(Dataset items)
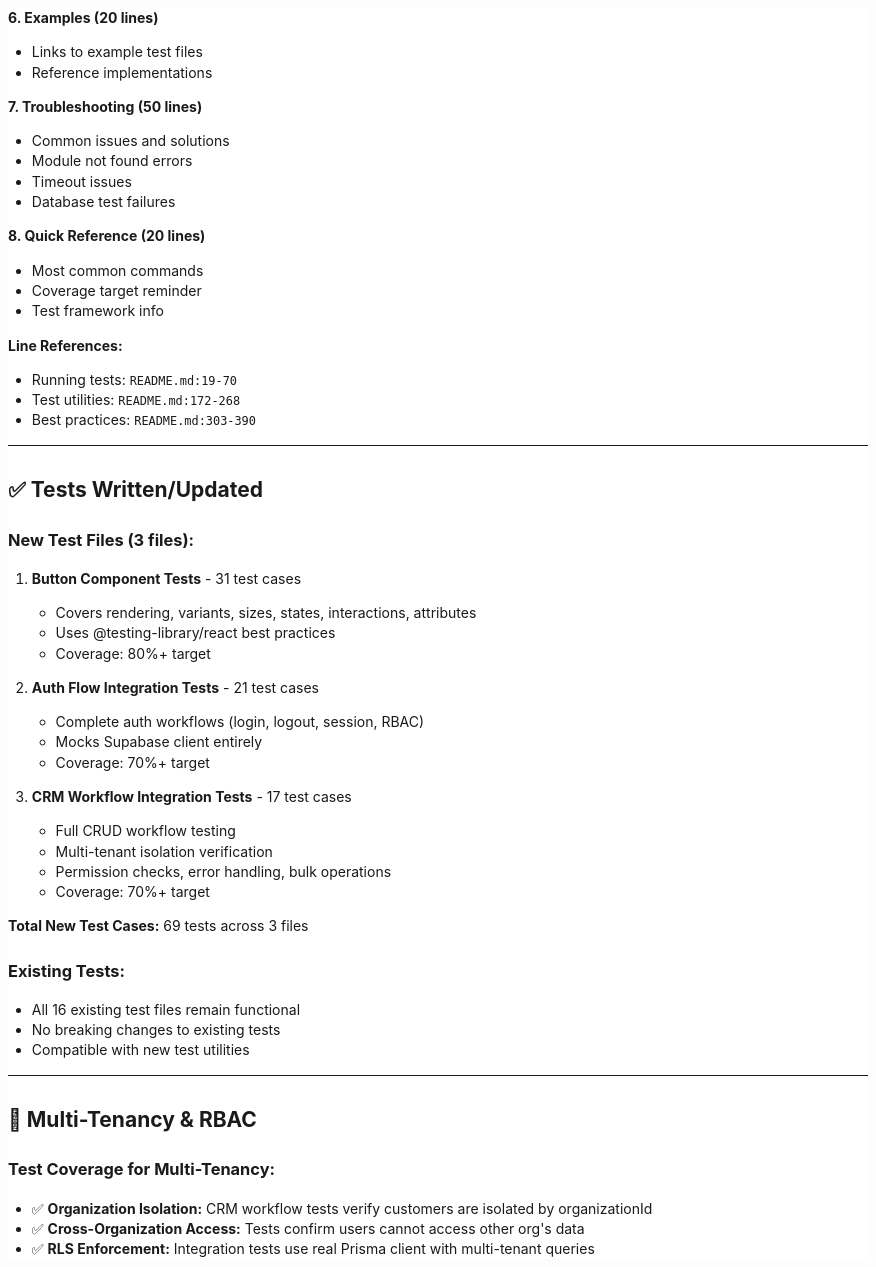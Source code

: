 **6. Examples (20 lines)**
- Links to example test files
- Reference implementations

**7. Troubleshooting (50 lines)**
- Common issues and solutions
- Module not found errors
- Timeout issues
- Database test failures

**8. Quick Reference (20 lines)**
- Most common commands
- Coverage target reminder
- Test framework info

**Line References:**
- Running tests: `README.md:19-70`
- Test utilities: `README.md:172-268`
- Best practices: `README.md:303-390`

---

## ✅ Tests Written/Updated

### New Test Files (3 files):
1. **Button Component Tests** - 31 test cases
   - Covers rendering, variants, sizes, states, interactions, attributes
   - Uses @testing-library/react best practices
   - Coverage: 80%+ target

2. **Auth Flow Integration Tests** - 21 test cases
   - Complete auth workflows (login, logout, session, RBAC)
   - Mocks Supabase client entirely
   - Coverage: 70%+ target

3. **CRM Workflow Integration Tests** - 17 test cases
   - Full CRUD workflow testing
   - Multi-tenant isolation verification
   - Permission checks, error handling, bulk operations
   - Coverage: 70%+ target

**Total New Test Cases:** 69 tests across 3 files

### Existing Tests:
- All 16 existing test files remain functional
- No breaking changes to existing tests
- Compatible with new test utilities

---

## 🎯 Multi-Tenancy & RBAC

### Test Coverage for Multi-Tenancy:
- ✅ **Organization Isolation:** CRM workflow tests verify customers are isolated by organizationId
- ✅ **Cross-Organization Access:** Tests confirm users cannot access other org's data
- ✅ **RLS Enforcement:** Integration tests use real Prisma client with multi-tenant queries
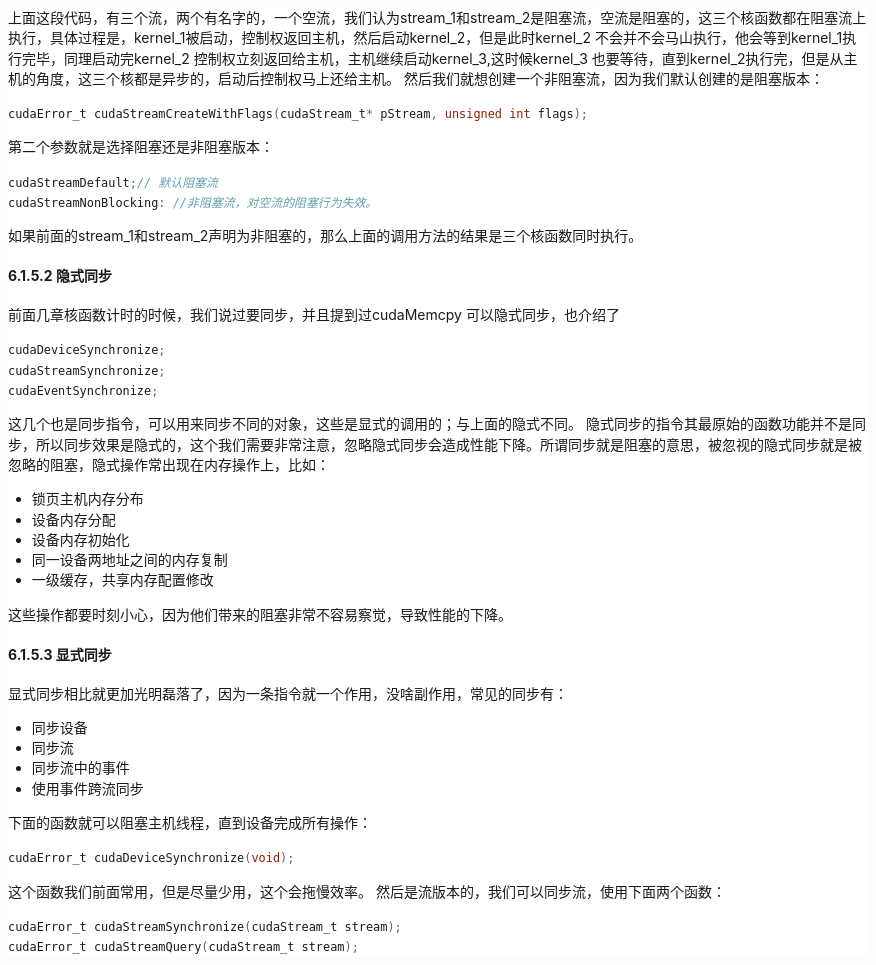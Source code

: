 上面这段代码，有三个流，两个有名字的，一个空流，我们认为stream_1和stream_2是阻塞流，空流是阻塞的，这三个核函数都在阻塞流上执行，具体过程是，kernel_1被启动，控制权返回主机，然后启动kernel_2，但是此时kernel_2 不会并不会马山执行，他会等到kernel_1执行完毕，同理启动完kernel_2  控制权立刻返回给主机，主机继续启动kernel_3,这时候kernel_3  也要等待，直到kernel_2执行完，但是从主机的角度，这三个核都是异步的，启动后控制权马上还给主机。
然后我们就想创建一个非阻塞流，因为我们默认创建的是阻塞版本：

```c
cudaError_t cudaStreamCreateWithFlags(cudaStream_t* pStream, unsigned int flags);
```

第二个参数就是选择阻塞还是非阻塞版本：

```c
cudaStreamDefault;// 默认阻塞流
cudaStreamNonBlocking: //非阻塞流，对空流的阻塞行为失效。
```

如果前面的stream_1和stream_2声明为非阻塞的，那么上面的调用方法的结果是三个核函数同时执行。

#### 6.1.5.2 隐式同步

前面几章核函数计时的时候，我们说过要同步，并且提到过cudaMemcpy 可以隐式同步，也介绍了

```c
cudaDeviceSynchronize;
cudaStreamSynchronize;
cudaEventSynchronize;
```

这几个也是同步指令，可以用来同步不同的对象，这些是显式的调用的；与上面的隐式不同。
隐式同步的指令其最原始的函数功能并不是同步，所以同步效果是隐式的，这个我们需要非常注意，忽略隐式同步会造成性能下降。所谓同步就是阻塞的意思，被忽视的隐式同步就是被忽略的阻塞，隐式操作常出现在内存操作上，比如：

- 锁页主机内存分布
- 设备内存分配
- 设备内存初始化
- 同一设备两地址之间的内存复制
- 一级缓存，共享内存配置修改

这些操作都要时刻小心，因为他们带来的阻塞非常不容易察觉，导致性能的下降。

#### 6.1.5.3 显式同步

显式同步相比就更加光明磊落了，因为一条指令就一个作用，没啥副作用，常见的同步有：

- 同步设备
- 同步流
- 同步流中的事件
- 使用事件跨流同步

下面的函数就可以阻塞主机线程，直到设备完成所有操作：

```c
cudaError_t cudaDeviceSynchronize(void);
```

这个函数我们前面常用，但是尽量少用，这个会拖慢效率。
然后是流版本的，我们可以同步流，使用下面两个函数：

```c
cudaError_t cudaStreamSynchronize(cudaStream_t stream);
cudaError_t cudaStreamQuery(cudaStream_t stream);
```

**EXERCISE INSTRUCTIONS**
Check each line of the entries for the word "testing". State how many lines hold it, and write nothing else.

**OUTPUT BELOW**
2